▸ **ASSIGNMENT**
While reading through the material below, copy each line that holds the word "minute".

Segment Open

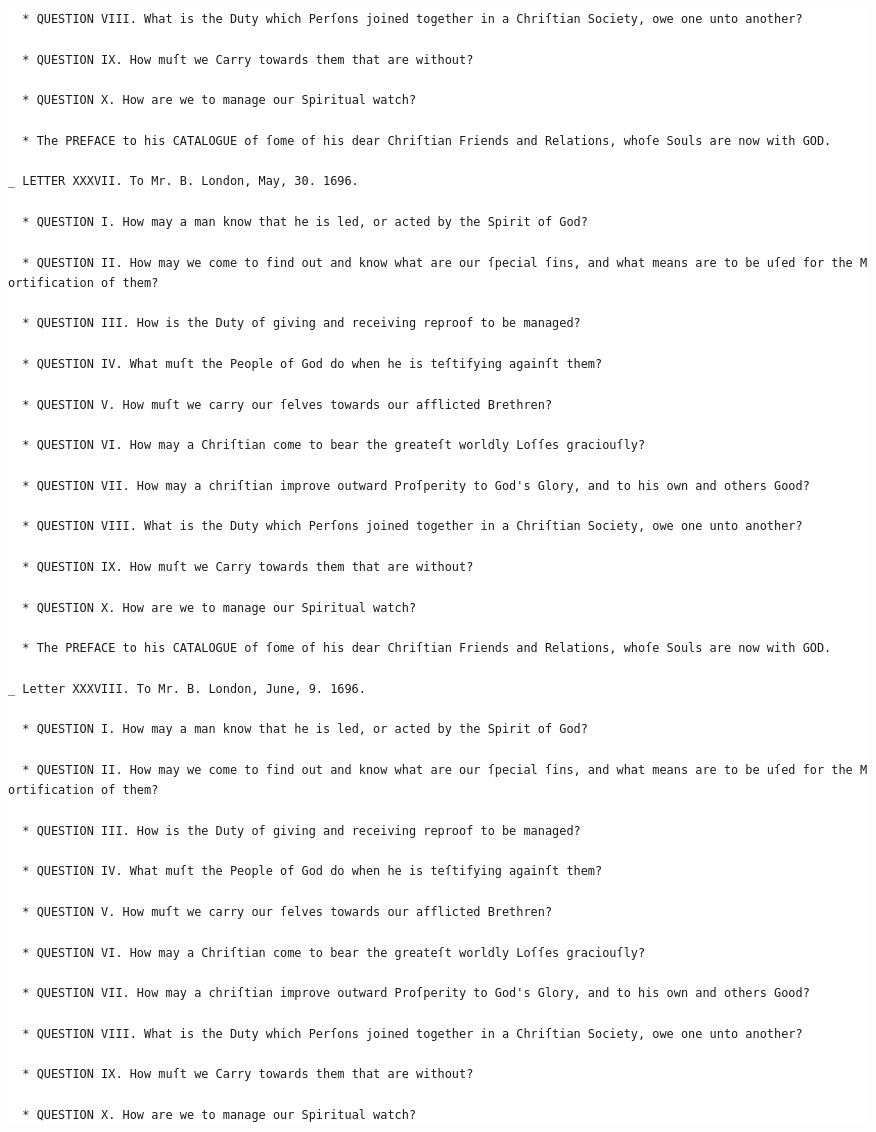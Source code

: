       * QUESTION VIII. What is the Duty which Perſons joined together in a Chriſtian Society, owe one unto another?

      * QUESTION IX. How muſt we Carry towards them that are without?

      * QUESTION X. How are we to manage our Spiritual watch?

      * The PREFACE to his CATALOGUE of ſome of his dear Chriſtian Friends and Relations, whoſe Souls are now with GOD.

    _ LETTER XXXVII. To Mr. B. London, May, 30. 1696.

      * QUESTION I. How may a man know that he is led, or acted by the Spirit of God?

      * QUESTION II. How may we come to find out and know what are our ſpecial ſins, and what means are to be uſed for the Mortification of them?

      * QUESTION III. How is the Duty of giving and receiving reproof to be managed?

      * QUESTION IV. What muſt the People of God do when he is teſtifying againſt them?

      * QUESTION V. How muſt we carry our ſelves towards our afflicted Brethren?

      * QUESTION VI. How may a Chriſtian come to bear the greateſt worldly Loſſes graciouſly?

      * QUESTION VII. How may a chriſtian improve outward Proſperity to God's Glory, and to his own and others Good?

      * QUESTION VIII. What is the Duty which Perſons joined together in a Chriſtian Society, owe one unto another?

      * QUESTION IX. How muſt we Carry towards them that are without?

      * QUESTION X. How are we to manage our Spiritual watch?

      * The PREFACE to his CATALOGUE of ſome of his dear Chriſtian Friends and Relations, whoſe Souls are now with GOD.

    _ Letter XXXVIII. To Mr. B. London, June, 9. 1696.

      * QUESTION I. How may a man know that he is led, or acted by the Spirit of God?

      * QUESTION II. How may we come to find out and know what are our ſpecial ſins, and what means are to be uſed for the Mortification of them?

      * QUESTION III. How is the Duty of giving and receiving reproof to be managed?

      * QUESTION IV. What muſt the People of God do when he is teſtifying againſt them?

      * QUESTION V. How muſt we carry our ſelves towards our afflicted Brethren?

      * QUESTION VI. How may a Chriſtian come to bear the greateſt worldly Loſſes graciouſly?

      * QUESTION VII. How may a chriſtian improve outward Proſperity to God's Glory, and to his own and others Good?

      * QUESTION VIII. What is the Duty which Perſons joined together in a Chriſtian Society, owe one unto another?

      * QUESTION IX. How muſt we Carry towards them that are without?

      * QUESTION X. How are we to manage our Spiritual watch?
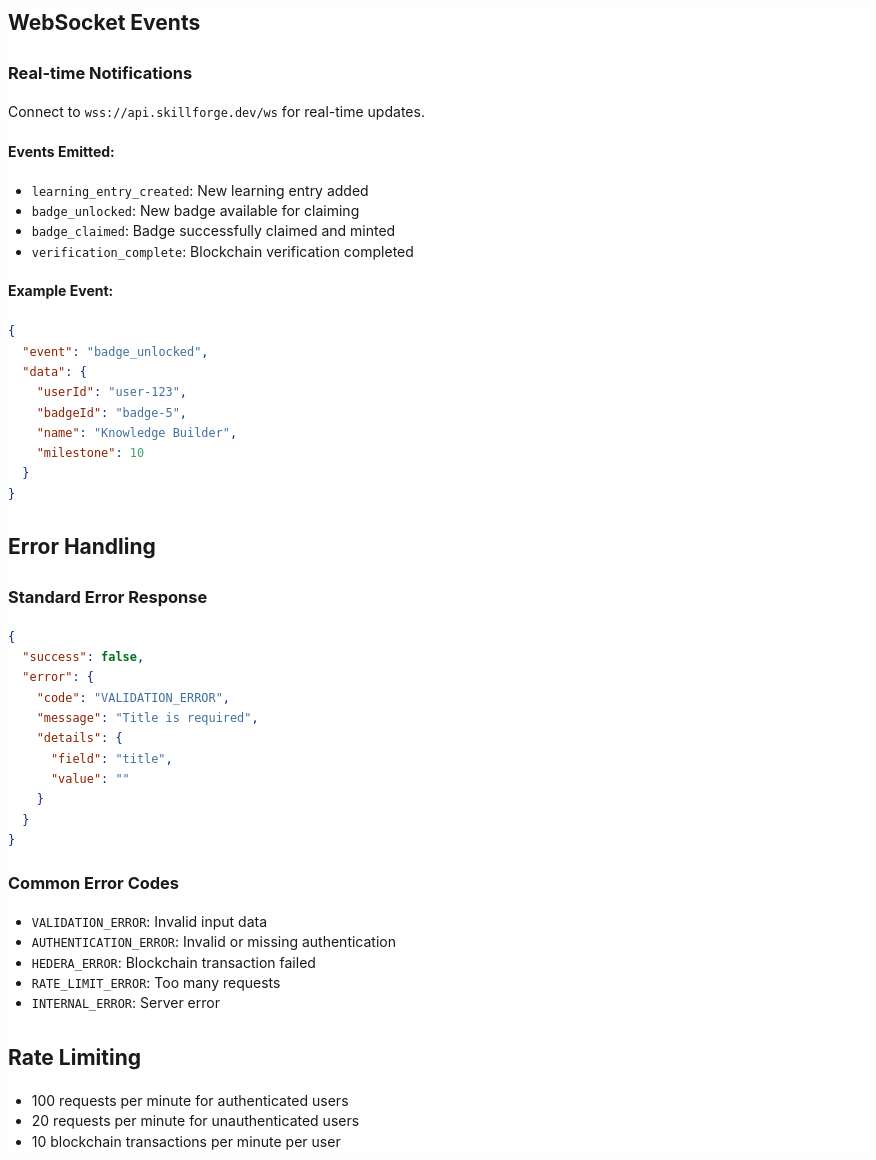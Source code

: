 ## WebSocket Events

### Real-time Notifications
Connect to `wss://api.skillforge.dev/ws` for real-time updates.

#### Events Emitted:
- `learning_entry_created`: New learning entry added
- `badge_unlocked`: New badge available for claiming
- `badge_claimed`: Badge successfully claimed and minted
- `verification_complete`: Blockchain verification completed

#### Example Event:
```json
{
  "event": "badge_unlocked",
  "data": {
    "userId": "user-123",
    "badgeId": "badge-5",
    "name": "Knowledge Builder",
    "milestone": 10
  }
}
```

## Error Handling

### Standard Error Response
```json
{
  "success": false,
  "error": {
    "code": "VALIDATION_ERROR",
    "message": "Title is required",
    "details": {
      "field": "title",
      "value": ""
    }
  }
}
```

### Common Error Codes
- `VALIDATION_ERROR`: Invalid input data
- `AUTHENTICATION_ERROR`: Invalid or missing authentication
- `HEDERA_ERROR`: Blockchain transaction failed
- `RATE_LIMIT_ERROR`: Too many requests
- `INTERNAL_ERROR`: Server error

## Rate Limiting
- 100 requests per minute for authenticated users
- 20 requests per minute for unauthenticated users
- 10 blockchain transactions per minute per user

Segment Closed

▸ **SOLUTION FOR THIS PROBLEM**
- 100 requests per minute for authenticated users
- 20 requests per minute for unauthenticated users
- 10 blockchain transactions per minute per user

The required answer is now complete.